Minister of State for Social welfare, Women and Child development
- In office 2001–2004

Personal details
- Born: 15 May 1968
- Died: 31 August 2013 (aged 45)
- Party: Indian National Congress
- Spouse: Dera Natung

= Niani Natung =

Indian politician

Niani Natung (15 May 1968 - 31 August 2013) was an Indian politician from the Indian National Congress. She served as an MLA and Cabinet Minister, handling the portfolio of Social welfare, Women and Child Development.
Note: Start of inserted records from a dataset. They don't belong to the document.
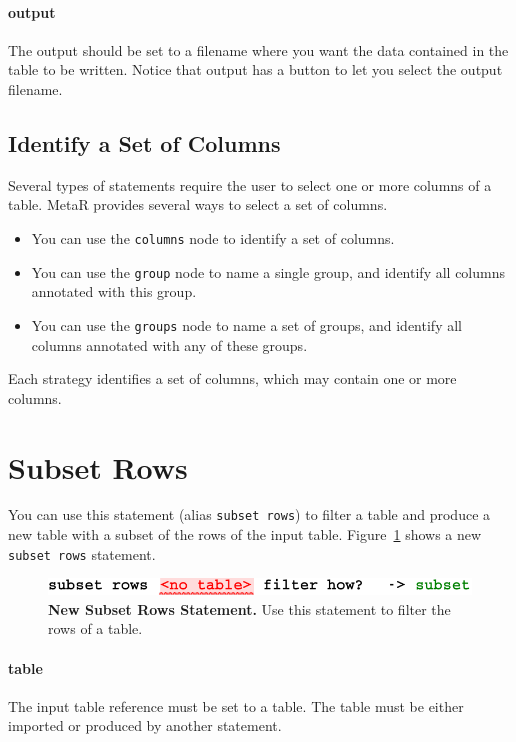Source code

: \paragraph{output}
The output should be set to a filename where you want the data contained in the table to be written. Notice that output has a button to let you select the output filename.

\subsection{Identify a Set of Columns}\label{subsec:KeySelectionDescription}
Several types of statements require the user to select one or more columns of a table. MetaR provides several ways to select a set of columns. 
\begin{itemize}
  \item You can use the \texttt{columns} node to identify a set of columns. 
  \item You can use the \texttt{group} node to name a single group, and identify all columns annotated with this group.
  \item You can use the \texttt{groups} node to name a set of groups, and identify all columns annotated with any of these groups.
\end{itemize}

\noindent{}Each strategy identifies a set of columns, which may contain one or more columns.

\section{Subset Rows}
You can use this statement (alias \texttt{subset rows}) to filter a table and produce a new table with a subset of the rows of the input table. Figure~\ref{fig:NewSubsetRows} shows a new \texttt{subset rows} statement.

\begin{figure}
  \centering
  \includegraphics[width=\figWidthNarrow]{figures/NewSubsetRowsStatement.pdf}
\caption[New Subset Rows Statement.]{\textbf{New Subset Rows Statement.} Use this statement to filter the rows of a table.}
\label{fig:NewSubsetRows}
\end{figure}

\paragraph{table}
The input table reference must be set to a table. The table must be either imported or produced by another statement.

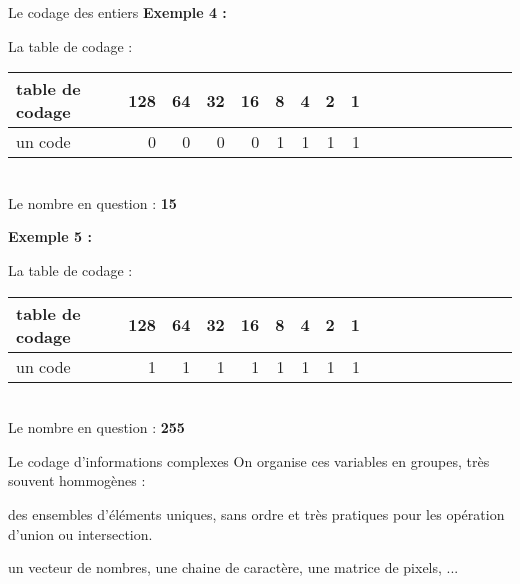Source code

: \begin{frame}{Le codage des entiers}
    \textbf{Exemple 4 :}
    \begin{center}
        La table de codage : \\
        $\;$\\
        \begin{tabular}{|*{2}{l||r|r|r|r|r|r|r|r|}}
            \hline
                table de codage & 128 & 64 & 32 & 16 & 8 & 4 & 2 & 1 \\
            \hline
                un code         & 0   & 0  & 0  & 0  & 1 & 1 & 1 & 1 \\
            \hline
        \end{tabular} \\
        $\;$\\
        Le nombre en question : \textbf{15} \\
    \end{center}
    \textbf{Exemple 5 :}
    \begin{center}
        La table de codage : \\
        $\;$\\
        \begin{tabular}{|*{2}{l||r|r|r|r|r|r|r|r|}}
            \hline
                table de codage & 128 & 64 & 32 & 16 & 8 & 4 & 2 & 1 \\
            \hline
                un code         & 1   & 1  & 1  & 1  & 1 & 1 & 1 & 1 \\
            \hline
        \end{tabular} \\
        $\;$\\
        Le nombre en question : \textbf{255} \\
    \end{center}
\end{frame}

\begin{frame}{Le codage d'informations complexes}
    On organise ces variables en groupes, très souvent hommogènes :
    \begin{description}[<+->]
        \item [Les COLLECTIONS] des ensembles d'éléments uniques, sans ordre et très pratiques pour les opération d'union ou intersection.
        \item [Les LISTES] un vecteur de nombres, une chaine de caractère, une matrice de pixels, ...
        \item [ETC ...]
    \end{description}
\end{frame}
She was the wife of Dera Natung.

== Political career ==
After her husband, Dera Natung's death in a helicopter crash in May 2001, she was elected as an MLA, winning the by-election of the Pakke-Kessang Assembly constituency in East Kameng district, which was conducted on 20 September 2001. She was appointed Minister of State for Social welfare, Women and Child development. She was the first lady minister from the Nyishi community. Niani served as Chairperson of the Arunachal Pradesh State Social Welfare Board. She also held the position of vice president of Arunachal Pradesh Mahila Congress Committee.

== Death ==
On 31 August 2013, she died after a brief illness. Two sons and two daughters survive her. Her last rites were performed with full state honours.